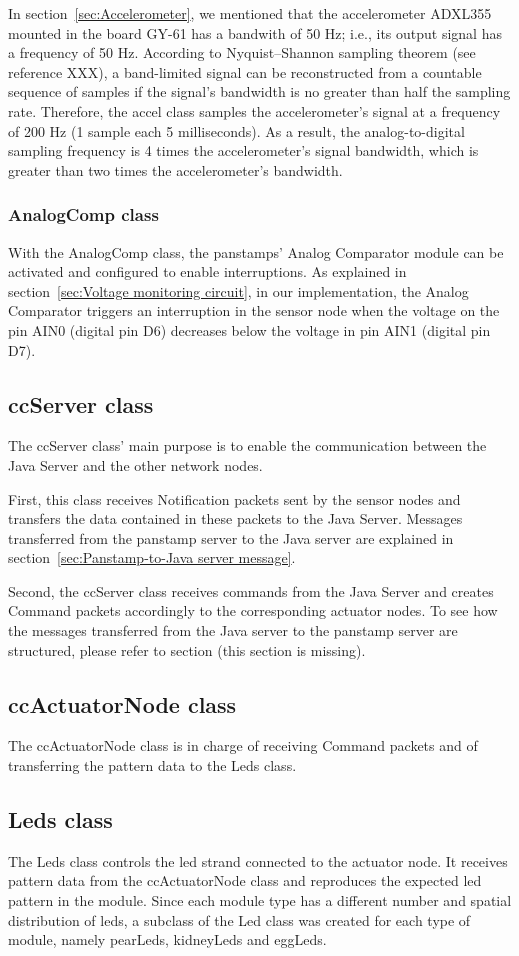 In section~\ref{sec:Accelerometer}, we mentioned that the accelerometer ADXL355 mounted in the board GY-61 has a bandwith of 50 Hz; i.e., its output signal has a frequency of 50 Hz. According to Nyquist–Shannon sampling theorem (see reference XXX), a band-limited signal can be reconstructed from a countable sequence of samples if the signal's bandwidth is no greater than half the sampling rate. Therefore, the accel class samples the accelerometer's signal at a frequency of 200 Hz (1 sample each 5 milliseconds). As a result, the analog-to-digital sampling frequency is 4 times the accelerometer's signal bandwidth, which is greater than two times the accelerometer's bandwidth. 

\subsubsection{AnalogComp class}
With the AnalogComp class, the panstamps' Analog Comparator module can be activated and configured to enable interruptions. As explained in section~\ref{sec:Voltage monitoring circuit}, in our implementation, the Analog Comparator triggers an interruption in the sensor node when the voltage on the pin AIN0 (digital pin D6) decreases below the voltage in pin AIN1 (digital pin D7). 

\subsection{ccServer class}
The ccServer class' main purpose is to enable the communication between the Java Server and the other network nodes. 

First, this class receives Notification packets sent by the sensor nodes and transfers the data contained in these packets to the Java Server. Messages transferred from the panstamp server to the Java server are explained in section~\ref{sec:Panstamp-to-Java server message}. 

Second, the ccServer class receives commands from the Java Server and creates Command packets accordingly to the corresponding actuator nodes. To see how the messages transferred from the Java server to the panstamp server are structured, please refer to section (this section is missing). 

\subsection{ccActuatorNode class}	
The ccActuatorNode class is in charge of receiving Command packets and of transferring the pattern data to the Leds class.  			

\subsection{Leds class}	
The Leds class controls the led strand connected to the actuator node. It receives pattern data from the ccActuatorNode class and reproduces the expected led pattern in the module. Since each module type has a different number and spatial distribution of leds, a subclass of the Led class was created for each type of module, namely pearLeds, kidneyLeds and eggLeds. 




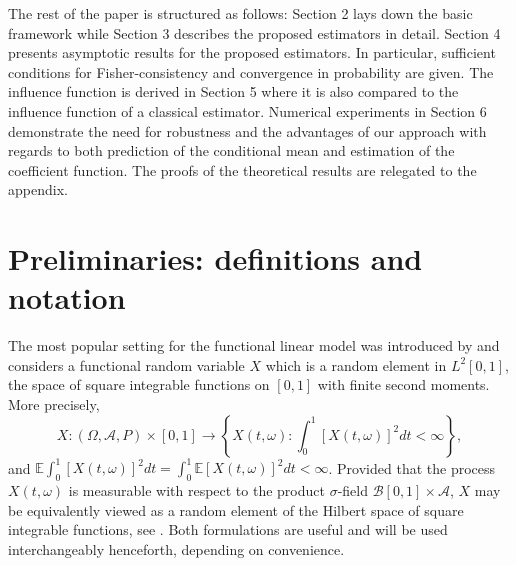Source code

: \documentclass[11pt]{article}
\begin{document}
The rest of the paper is structured as follows: Section 2 lays down the basic framework while Section 3 describes the proposed estimators in detail. Section 4 presents asymptotic results for the proposed estimators. In particular, sufficient conditions for Fisher-consistency and convergence in probability are given. The influence function is derived in Section 5 where it is also compared to the influence function of a classical estimator. Numerical experiments in Section 6 demonstrate the need for robustness and the advantages of our approach with regards to both prediction of the conditional mean and estimation of the coefficient function. The proofs of the theoretical results are relegated to the appendix.

\section{Preliminaries: definitions and notation}

The most popular setting for the functional linear model was introduced by \cite{cardot1999functional} and considers a functional random variable $X$ which is a random element in $L^2[0,1]$, the space of square integrable functions on $[0,1]$ with finite second moments. More precisely,
\begin{equation}
\label{eq:2}
X:\left(\Omega, \mathcal{A}, P \right) \times [0,1]  \to \left\{ X\left(t, \omega \right): \int_{0}^{1} \left[ X(t,\omega) \right]^2 dt < \infty \right\},
\end{equation}
and $\mathbb{E} \int_0^{1} \left[ X\left(t,\omega\right) \right]^2 dt = \int_0^{1} \mathbb{E}  \left[ X\left(t,\omega\right)\right] ^2  dt < \infty$. Provided that the process $X(t,\omega)$ is measurable with respect to the product $\sigma$-field $\mathcal{B}[0,1] \times \mathcal{A}$, $X$ may be equivalently viewed as a random element of the Hilbert space of square integrable functions, see \citet[p.~190]{hsing2015theoretical}. Both formulations are useful and will be used interchangeably henceforth, depending on convenience.
\end{document}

- - - - -

* **Problem**: The copy must match each record exactly, apart from the images, which stay out.

* **Solution for this task**:
 In section~\ref{sec:Accelerometer}, we mentioned that the accelerometer ADXL355 mounted in the board GY-61 has a bandwith of 50 Hz; i.e., its output signal has a frequency of 50 Hz. According to Nyquist–Shannon sampling theorem (see reference XXX), a band-limited signal can be reconstructed from a countable sequence of samples if the signal's bandwidth is no greater than half the sampling rate. Therefore, the accel class samples the accelerometer's signal at a frequency of 200 Hz (1 sample each 5 milliseconds). As a result, the analog-to-digital sampling frequency is 4 times the accelerometer's signal bandwidth, which is greater than two times the accelerometer's bandwidth. 

\subsubsection{AnalogComp class}
With the AnalogComp class, the panstamps' Analog Comparator module can be activated and configured to enable interruptions. As explained in section~\ref{sec:Voltage monitoring circuit}, in our implementation, the Analog Comparator triggers an interruption in the sensor node when the voltage on the pin AIN0 (digital pin D6) decreases below the voltage in pin AIN1 (digital pin D7). 

\subsection{ccServer class}
The ccServer class' main purpose is to enable the communication between the Java Server and the other network nodes. 

First, this class receives Notification packets sent by the sensor nodes and transfers the data contained in these packets to the Java Server. Messages transferred from the panstamp server to the Java server are explained in section~\ref{sec:Panstamp-to-Java server message}. 

Second, the ccServer class receives commands from the Java Server and creates Command packets accordingly to the corresponding actuator nodes. To see how the messages transferred from the Java server to the panstamp server are structured, please refer to section (this section is missing). 

\subsection{ccActuatorNode class}	
The ccActuatorNode class is in charge of receiving Command packets and of transferring the pattern data to the Leds class.  			

\subsection{Leds class}	
The Leds class controls the led strand connected to the actuator node. It receives pattern data from the ccActuatorNode class and reproduces the expected led pattern in the module. Since each module type has a different number and spatial distribution of leds, a subclass of the Led class was created for each type of module, namely pearLeds, kidneyLeds and eggLeds. 




Source code

: \documentclass[11pt]{article}
\begin{document}
The rest of the paper is structured as follows: Section 2 lays down the basic framework while Section 3 describes the proposed estimators in detail. Section 4 presents asymptotic results for the proposed estimators. In particular, sufficient conditions for Fisher-consistency and convergence in probability are given. The influence function is derived in Section 5 where it is also compared to the influence function of a classical estimator. Numerical experiments in Section 6 demonstrate the need for robustness and the advantages of our approach with regards to both prediction of the conditional mean and estimation of the coefficient function. The proofs of the theoretical results are relegated to the appendix.

\section{Preliminaries: definitions and notation}

The most popular setting for the functional linear model was introduced by \cite{cardot1999functional} and considers a functional random variable $X$ which is a random element in $L^2[0,1]$, the space of square integrable functions on $[0,1]$ with finite second moments. More precisely,
\begin{equation}
\label{eq:2}
X:\left(\Omega, \mathcal{A}, P \right) \times [0,1]  \to \left\{ X\left(t, \omega \right): \int_{0}^{1} \left[ X(t,\omega) \right]^2 dt < \infty \right\},
\end{equation}
and $\mathbb{E} \int_0^{1} \left[ X\left(t,\omega\right) \right]^2 dt = \int_0^{1} \mathbb{E}  \left[ X\left(t,\omega\right)\right] ^2  dt < \infty$. Provided that the process $X(t,\omega)$ is measurable with respect to the product $\sigma$-field $\mathcal{B}[0,1] \times \mathcal{A}$, $X$ may be equivalently viewed as a random element of the Hilbert space of square integrable functions, see \citet[p.~190]{hsing2015theoretical}. Both formulations are useful and will be used interchangeably henceforth, depending on convenience.
\end{document}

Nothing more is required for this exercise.